Lecture 2: Acoustic properties of prosodic prominence and contrast accross languages  – date :  Thursday 23rd June 2016  / 16h-18h

The methodology used in Stress Research Lab for data collection and analysis is discussed in more detail, and the main findings to date (10 languages) are presented.  We examine several cross-linguistic issues that can be addressed with the data including the interaction between properties of lexical contrast and prosody (especially duration and tone), the manifestation of focus (enhancement and other), predictable vs. unpredictable stress and quantity-sensitive vs. quantity-insensitive stress.


Lecture 3: Prosodic typologies - date :  Tuesday 28th June 2016  / 16h-18h

Several recent typological approaches to word and sentence prosodic phenomena are discussed and their goals and findings are assessed.  We also consider how the data from the Stress Research Lab may contribute to the discussion of typologies.  The main focus will be on Hyman’s recent approach to typology (“How not to do phonological typology”), ToBI across languages, and Rhythm (stress vs. syllable timing).  We will also consider how languages without stress and tone may also be included in prosodic typologies.

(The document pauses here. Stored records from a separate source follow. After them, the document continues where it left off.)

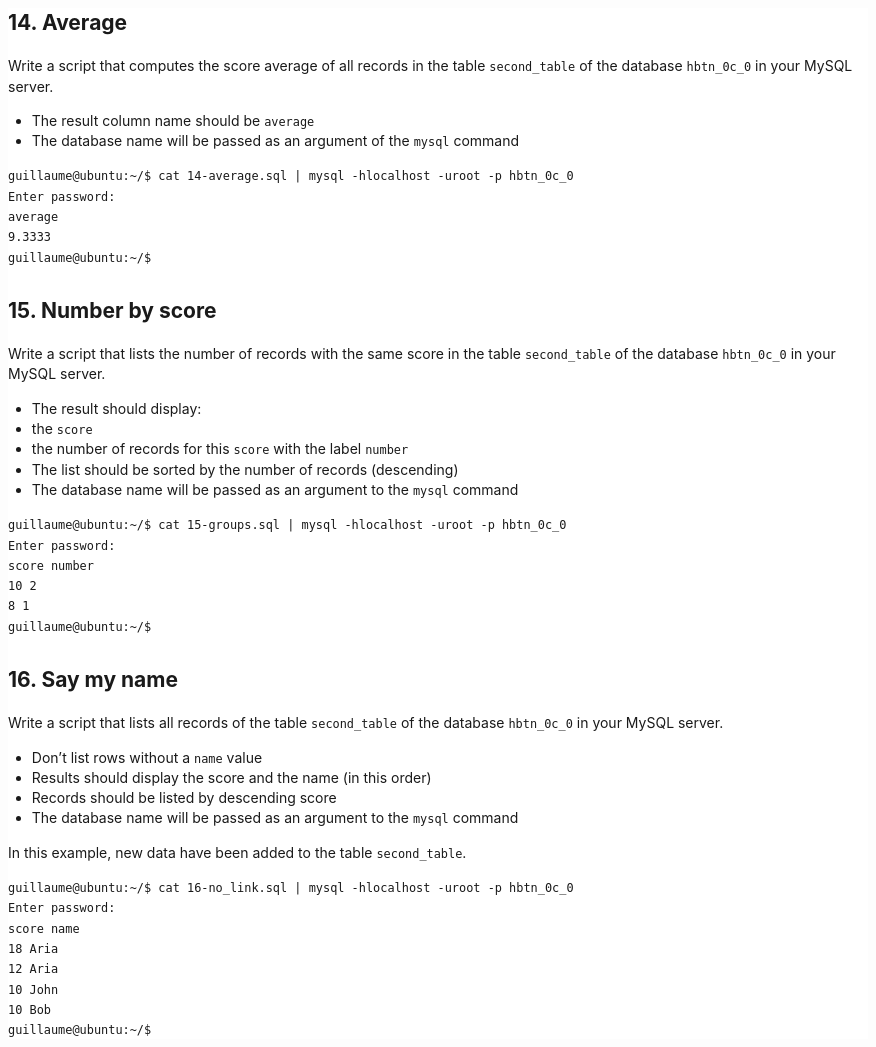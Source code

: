 
## 14. Average

Write a script that computes the score average of all records in the table `second_table` of the database `hbtn_0c_0` in your MySQL server.
+ The result column name should be `average`
+ The database name will be passed as an argument of the `mysql` command

```
guillaume@ubuntu:~/$ cat 14-average.sql | mysql -hlocalhost -uroot -p hbtn_0c_0
Enter password: 
average
9.3333
guillaume@ubuntu:~/$ 
```


## 15. Number by score


Write a script that lists the number of records with the same score in the table `second_table` of the database `hbtn_0c_0` in your MySQL server.
+ The result should display:
+ the `score`
+ the number of records for this `score` with the label `number`
+ The list should be sorted by the number of records (descending)
+ The database name will be passed as an argument to the `mysql` command

```
guillaume@ubuntu:~/$ cat 15-groups.sql | mysql -hlocalhost -uroot -p hbtn_0c_0
Enter password: 
score number
10 2
8 1
guillaume@ubuntu:~/$ 
```


## 16. Say my name

Write a script that lists all records of the table `second_table` of the database `hbtn_0c_0` in your MySQL server.
+ Don’t list rows without a `name` value
+ Results should display the score and the name (in this order)
+ Records should be listed by descending score 
+ The database name will be passed as an argument to the `mysql` command

In this example, new data have been added to the table `second_table`.

```
guillaume@ubuntu:~/$ cat 16-no_link.sql | mysql -hlocalhost -uroot -p hbtn_0c_0
Enter password: 
score name
18 Aria
12 Aria
10 John
10 Bob
guillaume@ubuntu:~/$ 
```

Lecture 4: Some extensions and remaining issues- date :  Thursday 7th July 2016  / 16h-18h

The broader implications of the findings and their interfaces with other aspects of language will be considered.  These will include the relevance of typological patterns for historical change (e.g. loss of stress, tonogenesis), perception (e.g. “stress deafness” ) and other grammatical interfaces (e.g. prosody and word order).  We will conclude with summary of outstanding questions, desiderata for additional data collection and analysis.